● Requirement
For this task, copy the data that follows exactly, keeping every character.

* * * * * * * * *

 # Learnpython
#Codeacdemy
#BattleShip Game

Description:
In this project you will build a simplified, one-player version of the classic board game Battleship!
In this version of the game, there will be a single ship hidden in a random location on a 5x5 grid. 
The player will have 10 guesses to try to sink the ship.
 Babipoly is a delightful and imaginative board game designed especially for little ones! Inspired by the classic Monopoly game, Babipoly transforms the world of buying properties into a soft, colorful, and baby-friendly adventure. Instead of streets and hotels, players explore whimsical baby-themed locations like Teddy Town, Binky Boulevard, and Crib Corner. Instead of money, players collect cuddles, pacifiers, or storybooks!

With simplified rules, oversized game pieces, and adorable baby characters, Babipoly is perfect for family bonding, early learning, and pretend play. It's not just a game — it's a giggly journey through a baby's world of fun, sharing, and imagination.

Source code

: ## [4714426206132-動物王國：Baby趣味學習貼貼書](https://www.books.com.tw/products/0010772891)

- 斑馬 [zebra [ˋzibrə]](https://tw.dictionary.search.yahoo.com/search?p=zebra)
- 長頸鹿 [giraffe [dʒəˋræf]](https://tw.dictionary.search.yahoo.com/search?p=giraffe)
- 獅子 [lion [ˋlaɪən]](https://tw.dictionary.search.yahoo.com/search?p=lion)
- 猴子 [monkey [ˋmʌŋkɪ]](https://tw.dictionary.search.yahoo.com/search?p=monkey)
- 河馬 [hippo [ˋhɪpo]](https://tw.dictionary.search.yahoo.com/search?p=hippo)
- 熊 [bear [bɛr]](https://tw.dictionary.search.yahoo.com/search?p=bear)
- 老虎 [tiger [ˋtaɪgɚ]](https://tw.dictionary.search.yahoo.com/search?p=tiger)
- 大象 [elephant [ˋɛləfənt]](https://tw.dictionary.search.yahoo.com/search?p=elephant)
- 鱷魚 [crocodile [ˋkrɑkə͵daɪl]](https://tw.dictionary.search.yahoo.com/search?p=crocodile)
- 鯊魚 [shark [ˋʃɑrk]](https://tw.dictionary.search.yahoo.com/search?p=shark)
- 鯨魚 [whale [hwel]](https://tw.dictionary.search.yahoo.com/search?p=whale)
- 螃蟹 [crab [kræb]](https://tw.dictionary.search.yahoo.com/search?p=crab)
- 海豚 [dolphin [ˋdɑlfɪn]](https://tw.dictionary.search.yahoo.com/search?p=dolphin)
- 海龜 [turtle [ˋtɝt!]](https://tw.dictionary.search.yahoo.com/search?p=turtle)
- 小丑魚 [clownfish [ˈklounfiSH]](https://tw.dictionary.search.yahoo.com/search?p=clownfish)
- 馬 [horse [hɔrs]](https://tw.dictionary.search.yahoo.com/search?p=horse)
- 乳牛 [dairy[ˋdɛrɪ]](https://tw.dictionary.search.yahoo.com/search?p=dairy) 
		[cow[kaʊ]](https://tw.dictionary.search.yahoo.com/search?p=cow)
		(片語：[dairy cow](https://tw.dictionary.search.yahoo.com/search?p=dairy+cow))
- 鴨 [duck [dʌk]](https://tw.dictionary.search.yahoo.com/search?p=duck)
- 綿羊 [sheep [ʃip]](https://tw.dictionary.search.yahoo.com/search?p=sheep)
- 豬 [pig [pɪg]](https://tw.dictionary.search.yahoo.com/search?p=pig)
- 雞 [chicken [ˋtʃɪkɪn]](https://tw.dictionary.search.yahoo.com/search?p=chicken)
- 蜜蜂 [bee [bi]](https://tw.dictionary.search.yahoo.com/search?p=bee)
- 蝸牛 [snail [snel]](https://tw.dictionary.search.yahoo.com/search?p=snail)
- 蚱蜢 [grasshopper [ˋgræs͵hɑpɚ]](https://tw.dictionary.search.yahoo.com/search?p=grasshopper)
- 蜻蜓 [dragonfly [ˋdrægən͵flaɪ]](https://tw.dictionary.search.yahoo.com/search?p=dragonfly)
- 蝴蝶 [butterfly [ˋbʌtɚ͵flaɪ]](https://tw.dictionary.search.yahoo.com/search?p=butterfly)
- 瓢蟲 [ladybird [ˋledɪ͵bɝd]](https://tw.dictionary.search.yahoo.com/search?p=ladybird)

* * * * * * * * *

● Exercise response
 # Learnpython
#Codeacdemy
#BattleShip Game

Description:
In this project you will build a simplified, one-player version of the classic board game Battleship!
In this version of the game, there will be a single ship hidden in a random location on a 5x5 grid. 
The player will have 10 guesses to try to sink the ship.
 Babipoly is a delightful and imaginative board game designed especially for little ones! Inspired by the classic Monopoly game, Babipoly transforms the world of buying properties into a soft, colorful, and baby-friendly adventure. Instead of streets and hotels, players explore whimsical baby-themed locations like Teddy Town, Binky Boulevard, and Crib Corner. Instead of money, players collect cuddles, pacifiers, or storybooks!

With simplified rules, oversized game pieces, and adorable baby characters, Babipoly is perfect for family bonding, early learning, and pretend play. It's not just a game — it's a giggly journey through a baby's world of fun, sharing, and imagination.

Source code

: ## [4714426206132-動物王國：Baby趣味學習貼貼書](https://www.books.com.tw/products/0010772891)

- 斑馬 [zebra [ˋzibrə]](https://tw.dictionary.search.yahoo.com/search?p=zebra)
- 長頸鹿 [giraffe [dʒəˋræf]](https://tw.dictionary.search.yahoo.com/search?p=giraffe)
- 獅子 [lion [ˋlaɪən]](https://tw.dictionary.search.yahoo.com/search?p=lion)
- 猴子 [monkey [ˋmʌŋkɪ]](https://tw.dictionary.search.yahoo.com/search?p=monkey)
- 河馬 [hippo [ˋhɪpo]](https://tw.dictionary.search.yahoo.com/search?p=hippo)
- 熊 [bear [bɛr]](https://tw.dictionary.search.yahoo.com/search?p=bear)
- 老虎 [tiger [ˋtaɪgɚ]](https://tw.dictionary.search.yahoo.com/search?p=tiger)
- 大象 [elephant [ˋɛləfənt]](https://tw.dictionary.search.yahoo.com/search?p=elephant)
- 鱷魚 [crocodile [ˋkrɑkə͵daɪl]](https://tw.dictionary.search.yahoo.com/search?p=crocodile)
- 鯊魚 [shark [ˋʃɑrk]](https://tw.dictionary.search.yahoo.com/search?p=shark)
- 鯨魚 [whale [hwel]](https://tw.dictionary.search.yahoo.com/search?p=whale)
- 螃蟹 [crab [kræb]](https://tw.dictionary.search.yahoo.com/search?p=crab)
- 海豚 [dolphin [ˋdɑlfɪn]](https://tw.dictionary.search.yahoo.com/search?p=dolphin)
- 海龜 [turtle [ˋtɝt!]](https://tw.dictionary.search.yahoo.com/search?p=turtle)
- 小丑魚 [clownfish [ˈklounfiSH]](https://tw.dictionary.search.yahoo.com/search?p=clownfish)
- 馬 [horse [hɔrs]](https://tw.dictionary.search.yahoo.com/search?p=horse)
- 乳牛 [dairy[ˋdɛrɪ]](https://tw.dictionary.search.yahoo.com/search?p=dairy) 
		[cow[kaʊ]](https://tw.dictionary.search.yahoo.com/search?p=cow)
		(片語：[dairy cow](https://tw.dictionary.search.yahoo.com/search?p=dairy+cow))
- 鴨 [duck [dʌk]](https://tw.dictionary.search.yahoo.com/search?p=duck)
- 綿羊 [sheep [ʃip]](https://tw.dictionary.search.yahoo.com/search?p=sheep)
- 豬 [pig [pɪg]](https://tw.dictionary.search.yahoo.com/search?p=pig)
- 雞 [chicken [ˋtʃɪkɪn]](https://tw.dictionary.search.yahoo.com/search?p=chicken)
- 蜜蜂 [bee [bi]](https://tw.dictionary.search.yahoo.com/search?p=bee)
- 蝸牛 [snail [snel]](https://tw.dictionary.search.yahoo.com/search?p=snail)
- 蚱蜢 [grasshopper [ˋgræs͵hɑpɚ]](https://tw.dictionary.search.yahoo.com/search?p=grasshopper)
- 蜻蜓 [dragonfly [ˋdrægən͵flaɪ]](https://tw.dictionary.search.yahoo.com/search?p=dragonfly)
- 蝴蝶 [butterfly [ˋbʌtɚ͵flaɪ]](https://tw.dictionary.search.yahoo.com/search?p=butterfly)
- 瓢蟲 [ladybird [ˋledɪ͵bɝd]](https://tw.dictionary.search.yahoo.com/search?p=ladybird)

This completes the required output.